Now, there are a number of very mature and driven students who will still put their best effort in. And herein lies the biggest problem. I look at two students in specific. They mostly do everything right. I've spent hours helping them, and I know they've learned plenty about calculus this semester. But, on the final exam, they only received 35 percent of the points. That would be a 2 on the AP Exam, and no college credit. I found a way to grade the final exam so that it would not drop a lot of students' grades, but I think it also let a number of students get away with not putting in effort to prepare for the exam. I also fear it lets students get away with performing poorly. "You keep getting almost all of the problems wrong, but you tried, so here's a B." That's not right, and that was actually more of the point of adopting the grading practices that our school did. But, I stand by my decision, as I don't want to have a lot of people who are capable avoid taking the course next year because they are afraid of getting a poor grade. I just have to improve my systems.

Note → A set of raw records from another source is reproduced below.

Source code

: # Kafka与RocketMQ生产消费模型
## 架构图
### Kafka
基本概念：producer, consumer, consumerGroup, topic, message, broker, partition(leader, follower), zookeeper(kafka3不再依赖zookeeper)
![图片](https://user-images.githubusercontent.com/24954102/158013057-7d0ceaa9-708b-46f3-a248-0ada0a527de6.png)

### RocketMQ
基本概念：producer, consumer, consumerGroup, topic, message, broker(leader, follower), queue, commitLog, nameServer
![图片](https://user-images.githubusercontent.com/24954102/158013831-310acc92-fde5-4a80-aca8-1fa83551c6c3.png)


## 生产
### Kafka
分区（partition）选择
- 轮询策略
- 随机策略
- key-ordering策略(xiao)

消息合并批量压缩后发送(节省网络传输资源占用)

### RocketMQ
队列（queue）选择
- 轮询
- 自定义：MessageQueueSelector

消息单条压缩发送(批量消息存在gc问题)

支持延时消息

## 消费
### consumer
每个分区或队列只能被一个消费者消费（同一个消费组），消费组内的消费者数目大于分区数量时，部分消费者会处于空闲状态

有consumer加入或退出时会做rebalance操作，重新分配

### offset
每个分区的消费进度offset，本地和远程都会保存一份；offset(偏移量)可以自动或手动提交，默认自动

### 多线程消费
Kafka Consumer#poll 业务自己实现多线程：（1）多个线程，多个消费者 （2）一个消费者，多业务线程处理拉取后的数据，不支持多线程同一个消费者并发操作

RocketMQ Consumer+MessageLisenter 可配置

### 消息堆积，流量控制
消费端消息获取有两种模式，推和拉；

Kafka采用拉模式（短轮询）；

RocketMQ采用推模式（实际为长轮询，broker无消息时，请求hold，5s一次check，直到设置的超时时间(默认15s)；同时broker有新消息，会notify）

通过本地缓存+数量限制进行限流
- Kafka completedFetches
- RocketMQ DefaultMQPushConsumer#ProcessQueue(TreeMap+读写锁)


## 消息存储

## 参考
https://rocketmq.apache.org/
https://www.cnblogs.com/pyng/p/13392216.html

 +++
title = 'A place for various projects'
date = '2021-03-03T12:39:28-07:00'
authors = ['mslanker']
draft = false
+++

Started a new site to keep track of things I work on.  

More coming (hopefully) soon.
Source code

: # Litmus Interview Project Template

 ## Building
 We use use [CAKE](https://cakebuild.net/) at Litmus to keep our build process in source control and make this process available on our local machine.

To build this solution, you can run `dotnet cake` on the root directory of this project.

Then, there are a number of other kids. I know they're giving a half-assed effort. I know they're not regularly doing homework. I give "homework quizzes" where I pick problems from the textbook and put them on a quiz and make it a summative grade. The point is to motivate the students to do homework regularly. I know it's wrong. I can justify it with our school's grading practices, since it's graded based on whether they can do the problems correctly or not, and I allow them to make it up by fixing it or replacing it with their exam grade. But again, it doesn't serve the purpose it's supposed to. The students who do do homework can still do poorly, if they don't remember how to do the problems that appear on the quiz, even if they did a lot of other problems correctly. I also make full solutions available to the students so that they can check their work, but I know some of them don't do the problems and just "study" for the quiz by staring at the solutions. It's a big friggin' joke. Since there are two sections, often students will tell their classmates in the later section what problems are on the quiz. I started doing two quizzes, but again, that's more work for me and probably not a valuable use of my time. Plus, it still doesn't fix the real issue.

I'm going to have students log how much time they spend on their homework, show it to me in class, and get it initialed by me. I probably should have started doing it earlier, but it's disheartening that that's a way I have to spend some of my energy and time during a class period. This, however, probably is a good way to gradually release responsibility, which is a suggestion I received on Twitter.

That's my plan to reframe this productively. I am hoping I can find a way to get the best out of my students, both in effort and in results.